Some highlights from Simmons’ historic testimony follow:

Energy Affordability

“One of my top priorities for EERE is energy affordability. Affordable, reliable energy is critical to human well-being.”

“The use of energy helps keep us safe, saves us time, amplifies our work efforts, and reduces the effects of distance, among other benefits. When energy is more affordable, it frees up more of our budget and time so we can spend these precious resources on the things we care about most.”

“While we have made positive progress toward more affordable energy, there is much more work to do. Economic growth has lifted billions of people out of extreme poverty, but nearly half of the world’s population still lives on less than $5.50 a day.”

“Energy affordability affects people in the United States. According to the most recent results from the U.S. Energy Information Administration’s Residential Energy Consumption Survey (RECS), “[n]early one-third of U.S. households reported facing a challenge in paying energy bills or sustaining adequate heating and cooling in their homes.'”

“When we work towards making energy more affordable, we are helping people who are struggling economically. When we have plentiful and affordable energy in the United States, it helps businesses grow by reducing a critical cost and it makes the United States more competitive globally.”

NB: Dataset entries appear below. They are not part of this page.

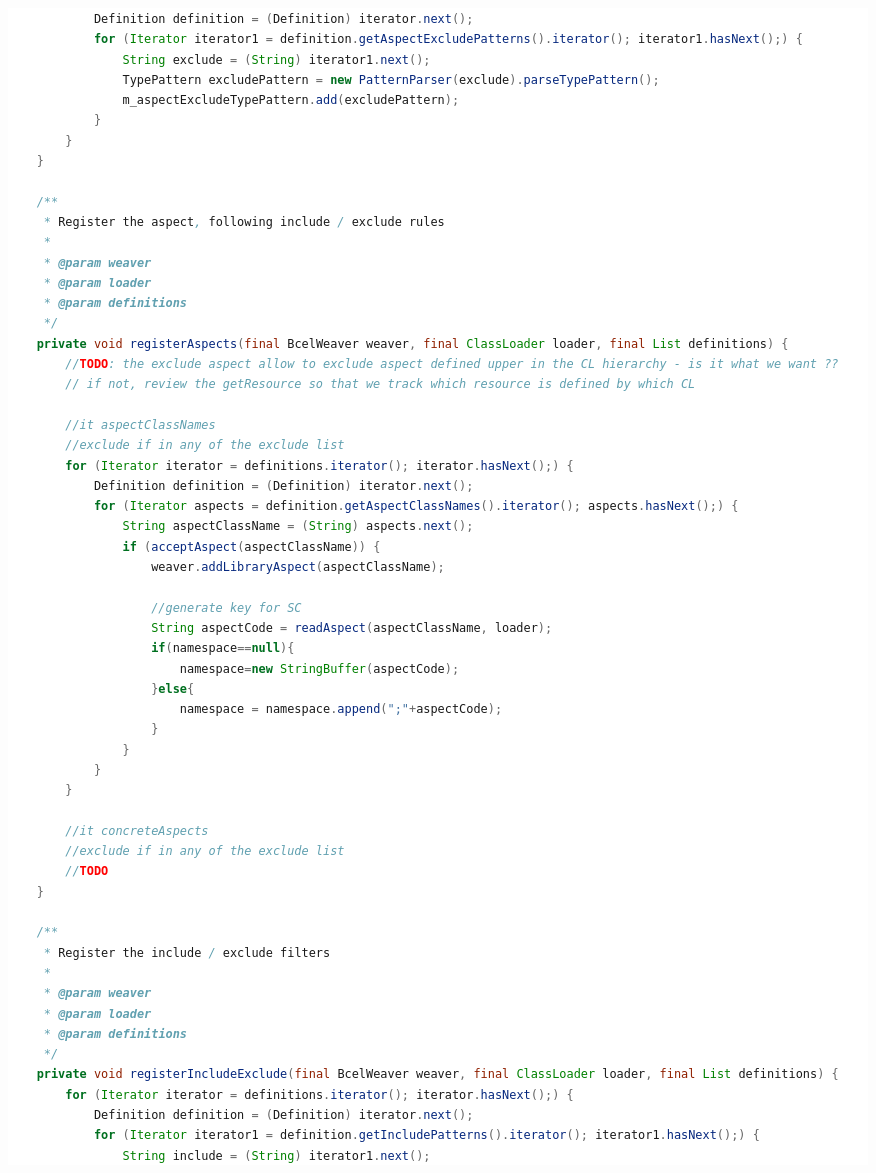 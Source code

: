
 ```java
            Definition definition = (Definition) iterator.next();
            for (Iterator iterator1 = definition.getAspectExcludePatterns().iterator(); iterator1.hasNext();) {
                String exclude = (String) iterator1.next();
                TypePattern excludePattern = new PatternParser(exclude).parseTypePattern();
                m_aspectExcludeTypePattern.add(excludePattern);
            }
        }
    }

    /**
     * Register the aspect, following include / exclude rules
     *
     * @param weaver
     * @param loader
     * @param definitions
     */
    private void registerAspects(final BcelWeaver weaver, final ClassLoader loader, final List definitions) {
        //TODO: the exclude aspect allow to exclude aspect defined upper in the CL hierarchy - is it what we want ??
        // if not, review the getResource so that we track which resource is defined by which CL

        //it aspectClassNames
        //exclude if in any of the exclude list
        for (Iterator iterator = definitions.iterator(); iterator.hasNext();) {
            Definition definition = (Definition) iterator.next();
            for (Iterator aspects = definition.getAspectClassNames().iterator(); aspects.hasNext();) {
                String aspectClassName = (String) aspects.next();
                if (acceptAspect(aspectClassName)) {
                    weaver.addLibraryAspect(aspectClassName);
                	
                	//generate key for SC
                	String aspectCode = readAspect(aspectClassName, loader);
                    if(namespace==null){
                    	namespace=new StringBuffer(aspectCode);
                    }else{
                    	namespace = namespace.append(";"+aspectCode);
                    }
                }
            }
        }

        //it concreteAspects
        //exclude if in any of the exclude list
        //TODO
    }

    /**
     * Register the include / exclude filters
     *
     * @param weaver
     * @param loader
     * @param definitions
     */
    private void registerIncludeExclude(final BcelWeaver weaver, final ClassLoader loader, final List definitions) {
        for (Iterator iterator = definitions.iterator(); iterator.hasNext();) {
            Definition definition = (Definition) iterator.next();
            for (Iterator iterator1 = definition.getIncludePatterns().iterator(); iterator1.hasNext();) {
                String include = (String) iterator1.next();
```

Policy Reform: Modernize, Simplify, Consumerize

Simmons updated the huge number of ongoing regulatory actions: “EERE has 50 active regulations in various stages of development that it plans to take action on in the coming year … [including] 24 test procedures and 17 energy conservation standards for products ranging from microwaves and lamp ballasts to commercial refrigeration equipment.”

He then spelled out the reasons for modernization:

“[We] believe that DOE can improve the process by which it develops these minimum standards to make the program even more effective…. [including] early engagement opportunities for stakeholders and increase certainty throughout our rulemaking process.”

“[Regulatory] improvements will … ensure that consumers’ interest in avoiding significant increases in upfront cost and a loss of product choice are protected in the standards development process.”

“As a backup, DOE also proposes an alternative threshold such that each rule would need to achieve at least a 10% energy savings over the current standard so that rules covering fewer products do not slip through the cracks…. [T]his threshold allows us to implement Congress’ mandate that the Department regulate only when doing so will save a significant amount of energy without sacrificing the energy savings that consumers and businesses value.”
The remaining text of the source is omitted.